## PROBLEM DESCRIPTION
In the records below, find the line that contains "HanSON and uses" and the line that contains "http://unlicense.org/". Set down exactly those lines and every line between them, and nothing more.

## SUPPLIED DATA
* * * * * * *
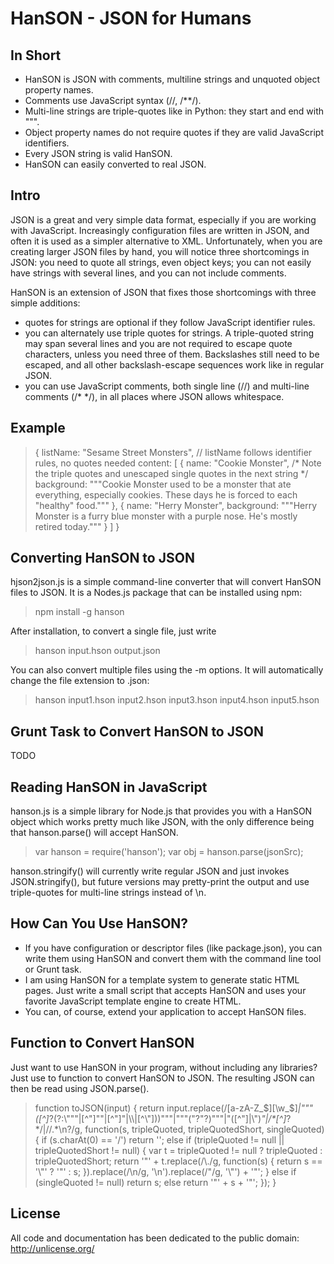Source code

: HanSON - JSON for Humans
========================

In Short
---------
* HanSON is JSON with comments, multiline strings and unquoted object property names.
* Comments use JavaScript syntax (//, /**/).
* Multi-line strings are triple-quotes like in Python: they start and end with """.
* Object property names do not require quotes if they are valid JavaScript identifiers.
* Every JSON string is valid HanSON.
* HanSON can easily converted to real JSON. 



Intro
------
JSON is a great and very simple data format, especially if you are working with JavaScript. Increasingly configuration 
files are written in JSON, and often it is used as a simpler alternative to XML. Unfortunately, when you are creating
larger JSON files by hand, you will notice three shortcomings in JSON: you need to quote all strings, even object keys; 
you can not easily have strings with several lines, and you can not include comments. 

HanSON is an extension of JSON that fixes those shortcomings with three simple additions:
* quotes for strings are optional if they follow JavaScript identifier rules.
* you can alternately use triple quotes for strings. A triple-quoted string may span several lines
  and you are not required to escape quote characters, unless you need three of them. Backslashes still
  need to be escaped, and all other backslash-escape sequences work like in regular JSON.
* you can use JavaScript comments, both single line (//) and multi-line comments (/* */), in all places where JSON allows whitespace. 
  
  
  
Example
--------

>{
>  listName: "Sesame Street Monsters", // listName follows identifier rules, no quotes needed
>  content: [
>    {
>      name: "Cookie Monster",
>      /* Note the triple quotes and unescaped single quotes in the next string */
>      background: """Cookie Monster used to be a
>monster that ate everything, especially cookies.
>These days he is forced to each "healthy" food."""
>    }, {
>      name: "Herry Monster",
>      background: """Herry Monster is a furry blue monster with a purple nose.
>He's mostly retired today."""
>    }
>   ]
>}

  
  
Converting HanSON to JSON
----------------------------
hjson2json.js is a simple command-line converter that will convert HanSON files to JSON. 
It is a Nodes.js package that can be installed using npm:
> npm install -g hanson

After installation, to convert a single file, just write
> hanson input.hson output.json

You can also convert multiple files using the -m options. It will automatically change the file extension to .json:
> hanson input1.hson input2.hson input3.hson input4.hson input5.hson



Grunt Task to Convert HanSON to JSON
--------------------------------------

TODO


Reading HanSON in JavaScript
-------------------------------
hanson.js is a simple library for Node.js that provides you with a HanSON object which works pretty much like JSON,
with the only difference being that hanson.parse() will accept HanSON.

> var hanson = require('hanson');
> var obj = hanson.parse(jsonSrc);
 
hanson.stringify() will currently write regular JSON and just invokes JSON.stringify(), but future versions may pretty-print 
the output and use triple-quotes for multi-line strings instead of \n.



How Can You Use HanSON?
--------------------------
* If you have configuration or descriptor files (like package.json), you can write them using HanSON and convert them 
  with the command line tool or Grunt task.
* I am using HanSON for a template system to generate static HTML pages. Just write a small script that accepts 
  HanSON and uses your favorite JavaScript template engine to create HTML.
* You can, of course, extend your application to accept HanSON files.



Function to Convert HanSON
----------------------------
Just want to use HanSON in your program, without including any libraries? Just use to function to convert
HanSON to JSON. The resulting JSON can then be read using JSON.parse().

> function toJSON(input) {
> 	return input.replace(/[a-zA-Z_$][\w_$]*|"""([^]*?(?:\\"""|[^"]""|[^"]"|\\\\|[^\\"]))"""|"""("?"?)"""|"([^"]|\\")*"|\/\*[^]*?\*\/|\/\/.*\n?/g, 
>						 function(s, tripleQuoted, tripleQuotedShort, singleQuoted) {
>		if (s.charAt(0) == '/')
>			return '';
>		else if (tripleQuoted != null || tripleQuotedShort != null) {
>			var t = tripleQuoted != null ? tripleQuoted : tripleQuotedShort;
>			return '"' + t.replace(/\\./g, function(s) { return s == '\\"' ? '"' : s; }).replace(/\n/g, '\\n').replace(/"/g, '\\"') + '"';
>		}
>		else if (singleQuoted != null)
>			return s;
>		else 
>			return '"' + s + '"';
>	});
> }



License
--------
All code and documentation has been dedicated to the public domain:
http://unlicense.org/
* * * * * * *
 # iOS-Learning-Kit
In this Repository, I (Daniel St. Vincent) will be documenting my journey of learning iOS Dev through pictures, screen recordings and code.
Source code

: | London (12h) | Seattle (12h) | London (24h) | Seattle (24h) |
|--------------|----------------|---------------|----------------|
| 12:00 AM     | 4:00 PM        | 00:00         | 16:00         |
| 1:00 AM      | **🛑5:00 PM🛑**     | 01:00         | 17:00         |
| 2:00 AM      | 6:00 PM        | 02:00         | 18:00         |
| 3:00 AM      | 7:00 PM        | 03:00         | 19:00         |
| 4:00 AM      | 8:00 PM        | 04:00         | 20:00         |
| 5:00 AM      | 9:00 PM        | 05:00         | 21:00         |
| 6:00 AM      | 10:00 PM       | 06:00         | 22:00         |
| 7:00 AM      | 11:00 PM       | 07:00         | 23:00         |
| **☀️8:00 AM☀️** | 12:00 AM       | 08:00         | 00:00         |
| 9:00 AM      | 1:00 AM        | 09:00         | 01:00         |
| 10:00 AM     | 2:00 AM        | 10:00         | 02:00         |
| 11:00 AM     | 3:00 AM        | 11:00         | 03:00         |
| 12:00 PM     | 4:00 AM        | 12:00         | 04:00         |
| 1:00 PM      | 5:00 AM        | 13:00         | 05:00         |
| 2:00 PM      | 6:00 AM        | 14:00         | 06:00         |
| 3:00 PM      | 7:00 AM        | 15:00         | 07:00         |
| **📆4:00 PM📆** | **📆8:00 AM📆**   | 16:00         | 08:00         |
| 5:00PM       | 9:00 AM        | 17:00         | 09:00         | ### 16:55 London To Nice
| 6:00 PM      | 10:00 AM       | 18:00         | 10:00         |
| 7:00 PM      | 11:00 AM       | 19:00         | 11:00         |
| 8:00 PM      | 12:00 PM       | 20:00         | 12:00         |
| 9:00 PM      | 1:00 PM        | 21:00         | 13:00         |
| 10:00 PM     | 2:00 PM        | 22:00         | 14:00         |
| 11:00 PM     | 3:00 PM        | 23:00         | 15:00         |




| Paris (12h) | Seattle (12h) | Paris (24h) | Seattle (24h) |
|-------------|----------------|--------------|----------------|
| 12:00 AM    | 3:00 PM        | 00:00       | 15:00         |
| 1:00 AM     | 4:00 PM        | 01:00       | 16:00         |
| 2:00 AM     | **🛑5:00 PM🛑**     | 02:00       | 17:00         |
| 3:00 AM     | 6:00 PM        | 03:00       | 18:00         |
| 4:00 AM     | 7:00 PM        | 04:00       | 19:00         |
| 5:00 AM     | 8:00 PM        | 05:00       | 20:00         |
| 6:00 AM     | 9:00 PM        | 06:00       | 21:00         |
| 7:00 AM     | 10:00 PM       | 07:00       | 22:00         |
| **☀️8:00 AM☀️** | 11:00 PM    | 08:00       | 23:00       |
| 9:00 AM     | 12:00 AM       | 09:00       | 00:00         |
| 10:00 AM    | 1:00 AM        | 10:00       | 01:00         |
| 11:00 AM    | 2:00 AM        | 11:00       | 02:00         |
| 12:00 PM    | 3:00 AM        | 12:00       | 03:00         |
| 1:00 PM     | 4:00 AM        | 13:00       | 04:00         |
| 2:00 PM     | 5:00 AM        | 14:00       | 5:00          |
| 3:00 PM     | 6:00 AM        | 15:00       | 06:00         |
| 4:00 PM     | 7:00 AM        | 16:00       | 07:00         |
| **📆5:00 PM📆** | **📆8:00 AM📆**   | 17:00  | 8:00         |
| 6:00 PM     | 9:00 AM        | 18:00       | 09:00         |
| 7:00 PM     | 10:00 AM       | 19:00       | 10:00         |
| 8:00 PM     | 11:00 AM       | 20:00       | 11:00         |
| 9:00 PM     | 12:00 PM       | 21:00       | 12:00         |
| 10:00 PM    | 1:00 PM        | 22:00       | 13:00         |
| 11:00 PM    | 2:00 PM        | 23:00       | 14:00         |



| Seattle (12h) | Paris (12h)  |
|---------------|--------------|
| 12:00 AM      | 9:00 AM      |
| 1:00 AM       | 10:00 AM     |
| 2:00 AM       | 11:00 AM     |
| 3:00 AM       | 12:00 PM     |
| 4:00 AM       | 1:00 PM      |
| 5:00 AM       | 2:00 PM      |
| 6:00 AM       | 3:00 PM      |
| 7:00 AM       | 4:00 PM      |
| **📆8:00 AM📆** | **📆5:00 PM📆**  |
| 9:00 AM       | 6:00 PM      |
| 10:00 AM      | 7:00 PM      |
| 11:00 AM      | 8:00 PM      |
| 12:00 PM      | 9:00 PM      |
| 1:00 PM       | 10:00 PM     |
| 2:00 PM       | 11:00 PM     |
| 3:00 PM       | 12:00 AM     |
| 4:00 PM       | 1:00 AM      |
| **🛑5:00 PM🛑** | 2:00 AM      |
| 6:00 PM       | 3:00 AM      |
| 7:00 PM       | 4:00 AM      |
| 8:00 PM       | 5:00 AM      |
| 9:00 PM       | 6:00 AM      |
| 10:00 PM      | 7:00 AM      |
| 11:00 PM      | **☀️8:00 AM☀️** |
* * * * * * *
## ANSWER BELOW
  HanSON and uses your favorite JavaScript template engine to create HTML.
* You can, of course, extend your application to accept HanSON files.



Function to Convert HanSON
----------------------------
Just want to use HanSON in your program, without including any libraries? Just use to function to convert
HanSON to JSON. The resulting JSON can then be read using JSON.parse().

> function toJSON(input) {
> 	return input.replace(/[a-zA-Z_$][\w_$]*|"""([^]*?(?:\\"""|[^"]""|[^"]"|\\\\|[^\\"]))"""|"""("?"?)"""|"([^"]|\\")*"|\/\*[^]*?\*\/|\/\/.*\n?/g, 
>						 function(s, tripleQuoted, tripleQuotedShort, singleQuoted) {
>		if (s.charAt(0) == '/')
>			return '';
>		else if (tripleQuoted != null || tripleQuotedShort != null) {
>			var t = tripleQuoted != null ? tripleQuoted : tripleQuotedShort;
>			return '"' + t.replace(/\\./g, function(s) { return s == '\\"' ? '"' : s; }).replace(/\n/g, '\\n').replace(/"/g, '\\"') + '"';
>		}
>		else if (singleQuoted != null)
>			return s;
>		else 
>			return '"' + s + '"';
>	});
> }



License
--------
All code and documentation has been dedicated to the public domain:
http://unlicense.org/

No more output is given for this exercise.